PROBLEM STATEMENT: Each line below is to be copied out exactly, and none may be omitted.

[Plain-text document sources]
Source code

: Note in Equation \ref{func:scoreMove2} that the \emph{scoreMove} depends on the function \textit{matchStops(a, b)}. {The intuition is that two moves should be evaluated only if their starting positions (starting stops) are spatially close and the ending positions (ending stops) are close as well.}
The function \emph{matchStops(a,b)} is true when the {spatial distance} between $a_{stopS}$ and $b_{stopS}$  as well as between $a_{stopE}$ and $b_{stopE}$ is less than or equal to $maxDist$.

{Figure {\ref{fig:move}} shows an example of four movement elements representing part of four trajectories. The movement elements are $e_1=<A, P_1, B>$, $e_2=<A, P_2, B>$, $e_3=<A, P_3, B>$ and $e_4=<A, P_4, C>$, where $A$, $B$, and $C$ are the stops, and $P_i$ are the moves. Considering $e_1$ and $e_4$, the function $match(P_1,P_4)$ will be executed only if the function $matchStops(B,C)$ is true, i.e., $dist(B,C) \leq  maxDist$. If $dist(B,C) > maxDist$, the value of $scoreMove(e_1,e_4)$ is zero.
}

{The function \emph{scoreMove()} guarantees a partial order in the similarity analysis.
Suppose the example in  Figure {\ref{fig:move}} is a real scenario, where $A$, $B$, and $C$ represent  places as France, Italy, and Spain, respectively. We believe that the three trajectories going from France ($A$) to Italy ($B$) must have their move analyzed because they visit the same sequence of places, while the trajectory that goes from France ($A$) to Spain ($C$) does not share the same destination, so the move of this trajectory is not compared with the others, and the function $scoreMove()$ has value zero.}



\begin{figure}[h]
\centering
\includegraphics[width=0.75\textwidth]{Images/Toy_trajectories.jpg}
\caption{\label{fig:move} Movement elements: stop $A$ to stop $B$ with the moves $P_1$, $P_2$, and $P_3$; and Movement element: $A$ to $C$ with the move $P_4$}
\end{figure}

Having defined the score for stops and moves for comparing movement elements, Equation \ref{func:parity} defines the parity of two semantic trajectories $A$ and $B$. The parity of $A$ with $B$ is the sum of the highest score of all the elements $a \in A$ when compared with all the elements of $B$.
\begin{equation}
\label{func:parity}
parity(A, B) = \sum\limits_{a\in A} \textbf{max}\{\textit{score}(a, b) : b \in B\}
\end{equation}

SOLVED EXERCISE:
Source code

: Note in Equation \ref{func:scoreMove2} that the \emph{scoreMove} depends on the function \textit{matchStops(a, b)}. {The intuition is that two moves should be evaluated only if their starting positions (starting stops) are spatially close and the ending positions (ending stops) are close as well.}
The function \emph{matchStops(a,b)} is true when the {spatial distance} between $a_{stopS}$ and $b_{stopS}$  as well as between $a_{stopE}$ and $b_{stopE}$ is less than or equal to $maxDist$.

{Figure {\ref{fig:move}} shows an example of four movement elements representing part of four trajectories. The movement elements are $e_1=<A, P_1, B>$, $e_2=<A, P_2, B>$, $e_3=<A, P_3, B>$ and $e_4=<A, P_4, C>$, where $A$, $B$, and $C$ are the stops, and $P_i$ are the moves. Considering $e_1$ and $e_4$, the function $match(P_1,P_4)$ will be executed only if the function $matchStops(B,C)$ is true, i.e., $dist(B,C) \leq  maxDist$. If $dist(B,C) > maxDist$, the value of $scoreMove(e_1,e_4)$ is zero.
}

{The function \emph{scoreMove()} guarantees a partial order in the similarity analysis.
Suppose the example in  Figure {\ref{fig:move}} is a real scenario, where $A$, $B$, and $C$ represent  places as France, Italy, and Spain, respectively. We believe that the three trajectories going from France ($A$) to Italy ($B$) must have their move analyzed because they visit the same sequence of places, while the trajectory that goes from France ($A$) to Spain ($C$) does not share the same destination, so the move of this trajectory is not compared with the others, and the function $scoreMove()$ has value zero.}



\begin{figure}[h]
\centering
\includegraphics[width=0.75\textwidth]{Images/Toy_trajectories.jpg}
\caption{\label{fig:move} Movement elements: stop $A$ to stop $B$ with the moves $P_1$, $P_2$, and $P_3$; and Movement element: $A$ to $C$ with the move $P_4$}
\end{figure}

Having defined the score for stops and moves for comparing movement elements, Equation \ref{func:parity} defines the parity of two semantic trajectories $A$ and $B$. The parity of $A$ with $B$ is the sum of the highest score of all the elements $a \in A$ when compared with all the elements of $B$.
\begin{equation}
\label{func:parity}
parity(A, B) = \sum\limits_{a\in A} \textbf{max}\{\textit{score}(a, b) : b \in B\}
\end{equation}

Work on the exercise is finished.